A existência de Ruben dá uma guinada quando ele acorda uma manhã e percebe que sua audição praticamente desapareceu. Não ouve zumbido nem uma perda gradual. Um dia Ruben acorda quase que completamente surdo. Ele se consulta com um médico que lhe dá a notícia de que ele perdeu quase oitenta por cento da audição em ambos os ouvidos, e pior: Que seu quadro, seja causado pela exposição aos altíssimos decibéis de seu instrumento ao longo dos anos, seja resultado de uma doença autoimune, não deve melhorar.
Inicialmente Ruben age como se isso não fosse um problema. É um período de negação onde ele se recusa a aceitar tanto a gravidade quanto a natureza definitiva de sua situação. Ele acredita que pode gerenciar o problema. Que pode tocar sem ouvir o som que produz. Que pode fazer uma cirurgia e voltar a ouvir... Mas Lou sabe que o problema é ainda mais grave.

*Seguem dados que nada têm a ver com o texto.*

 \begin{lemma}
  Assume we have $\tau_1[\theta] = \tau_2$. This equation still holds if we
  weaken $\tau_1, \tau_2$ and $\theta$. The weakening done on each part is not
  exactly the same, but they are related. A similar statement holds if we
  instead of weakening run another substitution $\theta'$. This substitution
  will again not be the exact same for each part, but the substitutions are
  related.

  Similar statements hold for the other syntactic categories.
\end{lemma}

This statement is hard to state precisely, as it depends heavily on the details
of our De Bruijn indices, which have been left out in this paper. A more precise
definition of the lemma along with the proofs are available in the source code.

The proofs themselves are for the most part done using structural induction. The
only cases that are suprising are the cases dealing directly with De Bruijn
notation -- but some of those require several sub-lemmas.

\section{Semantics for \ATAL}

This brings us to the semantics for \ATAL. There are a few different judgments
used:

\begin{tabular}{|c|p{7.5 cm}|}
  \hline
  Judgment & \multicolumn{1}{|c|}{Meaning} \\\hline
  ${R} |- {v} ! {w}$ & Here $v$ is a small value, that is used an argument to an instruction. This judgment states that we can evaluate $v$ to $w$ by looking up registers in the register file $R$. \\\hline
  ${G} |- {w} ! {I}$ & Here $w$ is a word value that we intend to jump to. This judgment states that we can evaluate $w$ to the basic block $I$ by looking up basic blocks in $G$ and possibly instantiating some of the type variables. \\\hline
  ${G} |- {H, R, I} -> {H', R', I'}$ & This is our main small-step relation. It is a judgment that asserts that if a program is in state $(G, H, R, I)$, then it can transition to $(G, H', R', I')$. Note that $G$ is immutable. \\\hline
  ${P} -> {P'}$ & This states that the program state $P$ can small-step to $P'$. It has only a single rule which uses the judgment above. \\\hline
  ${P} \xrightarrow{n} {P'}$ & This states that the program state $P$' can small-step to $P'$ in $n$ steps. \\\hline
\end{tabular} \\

Ruben é um viciado em recuperação. Ele está afastado das drogas há quatro anos, mas ter seu tapete puxado de sob seus pés dessa maneira, é o tipo de situação que pode empurrar uma pessoa de volta ao precipício. É quando surge a oportunidade de Ruben se instalar em uma instalação conduzida por Joe (Paul Raci), um alcoólatra que perdeu a audição no Vietnã e tem um programa para ajudar pessoas surdas. Lá, Ruben não irá ser curado de sua perda de audição, ele irá aprender a conviver com ela.

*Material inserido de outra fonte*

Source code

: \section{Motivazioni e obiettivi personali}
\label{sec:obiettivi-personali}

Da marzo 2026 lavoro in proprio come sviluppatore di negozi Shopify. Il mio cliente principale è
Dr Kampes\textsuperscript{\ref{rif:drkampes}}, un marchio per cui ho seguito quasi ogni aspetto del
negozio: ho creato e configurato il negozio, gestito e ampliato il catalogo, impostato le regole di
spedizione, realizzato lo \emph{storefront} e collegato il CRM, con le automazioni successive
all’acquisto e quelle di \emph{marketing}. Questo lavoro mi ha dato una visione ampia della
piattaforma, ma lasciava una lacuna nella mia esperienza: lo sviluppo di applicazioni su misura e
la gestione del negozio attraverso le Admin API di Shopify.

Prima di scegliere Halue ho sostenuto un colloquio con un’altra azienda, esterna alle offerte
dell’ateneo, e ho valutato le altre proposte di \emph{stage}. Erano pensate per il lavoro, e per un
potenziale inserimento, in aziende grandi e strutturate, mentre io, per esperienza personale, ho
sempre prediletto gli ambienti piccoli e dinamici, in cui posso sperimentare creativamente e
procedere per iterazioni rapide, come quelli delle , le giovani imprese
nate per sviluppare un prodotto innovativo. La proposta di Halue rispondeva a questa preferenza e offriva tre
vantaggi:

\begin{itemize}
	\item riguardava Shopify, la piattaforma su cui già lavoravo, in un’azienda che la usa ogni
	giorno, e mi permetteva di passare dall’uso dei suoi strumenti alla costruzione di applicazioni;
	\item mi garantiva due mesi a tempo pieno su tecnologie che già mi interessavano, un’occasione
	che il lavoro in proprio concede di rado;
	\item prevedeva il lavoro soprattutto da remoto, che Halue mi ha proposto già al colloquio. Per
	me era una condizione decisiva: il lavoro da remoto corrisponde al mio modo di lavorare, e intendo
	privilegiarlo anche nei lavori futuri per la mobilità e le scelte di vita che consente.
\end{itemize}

Mas qual é o impacto que se tornar um especialista em algo apenas para ter isso arrancado de si causa na vida de uma pessoa? Como é que alguém pode reaprender a andar com as próprias pernas novamente quando tem a sua melhor muleta roubada?
É essa pergunta que Ruben precisa responder enquanto tenta se adaptar à sua nova realidade.
O Som do Silêncio é um filme soberbo.
É focado, sensível, paciente, e vai direto ao ponto sem jamais correr ou sequer apertar o passo. Não há supérfluos em seus cento e cinquenta e cinco minutos de projeção que jamais se rebaixam às saídas e lágrimas fáceis frequentemente escolhidas por longas-metragens a respeito de eventos que mudam a vida de seus personagens.
Muito desse mérito recai sobre Riz Ahmed. O ator cria Ruben como um modelo de contenção, sempre escolhendo as reações mais sutis e mais suaves, o que ao mesmo tempo mantém O Som do Silêncio longe do melodrama barato, mas também torna Ruben mais crível e genuíno. Ahmed e Marder não apenas escolhem o silêncio, mas se refestelam nele garantindo que os olhos e expressão corporal de Ruben digam tudo o que a audiência precisa saber.
O silêncio, por sinal, é frequentemente utilizado pelo design de som do filme para mostrar de maneira quase opressiva o que o protagonista está experimentando. Há sequências que nós vemos em completo silêncio, e outras que nos são mostradas com sons abafados e indiscerníveis.
Ainda assim, O Som do Silêncio é tanto um drama sobre surdez quanto um drama sobre vícios. Sobre como é difícil se livrar de distrações e da tentação de não abrir mão daquilo que queremos, da forma como queremos, e do preço que podemos pagar por esses desejos.
É um filme sobre a importância de encontrar sentido em meio ao caos, esperança em meio ao desespero e paz, não em outros, mas em nós mesmos.
Darius Marder e seus co-roteiristas Abraham Marder e Derek Cianfrance encontram o tom perfeito para contar essa história, e a depositam nos capazes ombros de Riz Ahmed, que faz todas as escolhas certas em sua atuação, e torna a experiência de perder a audição relacionável de uma maneira comovente e inspiradora.
Assista.
O longa está disponível no Prime Video.
"Ruben, como você sabe, todo mundo aqui compartilha a crença de que ser surdo não é uma deficiência. Não é uma coisa pra consertar. É muito importante por aqui. Todas essas crianças... Todos nós, precisamos nos lembrar disso todos os dias."